100 years ago in Spokane: Flu cases – and deaths – spike
A shocking 351 new cases of the Spanish flu – and 11 deaths – were reported in one day, making it all too clear that the “crest of the new outbreak” had not yet passed.
Schools, dances and mass assemblages were already under a ban, and city health officer Dr. J.B. Anderson said he didn’t know if a stricter ban would do much good.
“Our greatest need now is more nurses,” he said. “If we had a staff of 50 trained nurses to send where most needed, we could do more good than any ban the city might impose.”
A number of citizens had bravely volunteered to wash dishes and do other chores at the city’s emergency influenza hospital. Yet trained nurses were in short supply because of the sheer scope of the outbreak and the fact that many were stricken with the disease.
This was not just a local crisis, by any means. An Associated Press story reported that from 300,000 to 350,000 people had died nationwide of the flu and related pneumonia.
Dr. Anderson was headed later in the week to Chicago for a national influenza conference, where he hoped to learn more about how to handle the epidemic.
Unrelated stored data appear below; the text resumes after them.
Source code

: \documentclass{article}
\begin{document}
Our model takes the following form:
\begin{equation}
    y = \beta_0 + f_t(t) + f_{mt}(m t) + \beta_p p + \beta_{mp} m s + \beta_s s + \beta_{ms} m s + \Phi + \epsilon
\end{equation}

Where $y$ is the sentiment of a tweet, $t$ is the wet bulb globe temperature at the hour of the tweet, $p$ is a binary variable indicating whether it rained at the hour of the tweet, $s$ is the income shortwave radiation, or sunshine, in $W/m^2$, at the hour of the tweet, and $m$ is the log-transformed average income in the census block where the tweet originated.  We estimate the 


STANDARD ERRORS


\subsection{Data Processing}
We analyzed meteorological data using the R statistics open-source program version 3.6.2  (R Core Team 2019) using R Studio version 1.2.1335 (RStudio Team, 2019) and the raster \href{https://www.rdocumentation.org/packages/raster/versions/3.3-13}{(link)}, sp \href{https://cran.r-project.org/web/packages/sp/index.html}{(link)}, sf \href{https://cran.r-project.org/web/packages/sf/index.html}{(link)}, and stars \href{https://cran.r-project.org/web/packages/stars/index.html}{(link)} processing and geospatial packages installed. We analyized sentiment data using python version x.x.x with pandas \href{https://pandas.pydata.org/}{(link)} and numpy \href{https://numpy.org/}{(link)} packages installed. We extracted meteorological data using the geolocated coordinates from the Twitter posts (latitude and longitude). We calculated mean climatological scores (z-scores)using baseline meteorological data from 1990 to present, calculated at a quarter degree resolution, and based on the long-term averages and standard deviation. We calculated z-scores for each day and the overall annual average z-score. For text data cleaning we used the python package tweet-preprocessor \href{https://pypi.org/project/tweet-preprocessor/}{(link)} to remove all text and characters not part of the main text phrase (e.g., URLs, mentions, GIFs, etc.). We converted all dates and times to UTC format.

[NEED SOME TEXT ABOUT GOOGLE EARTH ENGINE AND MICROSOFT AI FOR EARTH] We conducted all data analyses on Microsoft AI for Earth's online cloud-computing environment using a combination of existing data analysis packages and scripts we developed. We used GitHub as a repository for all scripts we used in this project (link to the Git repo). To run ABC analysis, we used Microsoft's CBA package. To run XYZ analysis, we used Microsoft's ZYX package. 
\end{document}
He was scheduled to be gone for eight days.
From the vaudeville beat: Harvey Allen Ball, known as “The Banjo King,” was arrested in Spokane as a draft deserter.
Ball was half of the husband-wife musical team of “Ball & Sinclair, The Banjo King and the Prima Donna.”
They were playing the Hippodrome in Spokane when he was arrested and taken before the local exemption board. The board had received a letter from a Seattle board claiming that Ball had failed to heed a draft order. Ball claimed innocence and that he had been exempted. Mrs. Ball, aka the Prima Donna, was reported to be “much affected” by the arrest and “about to collapse.”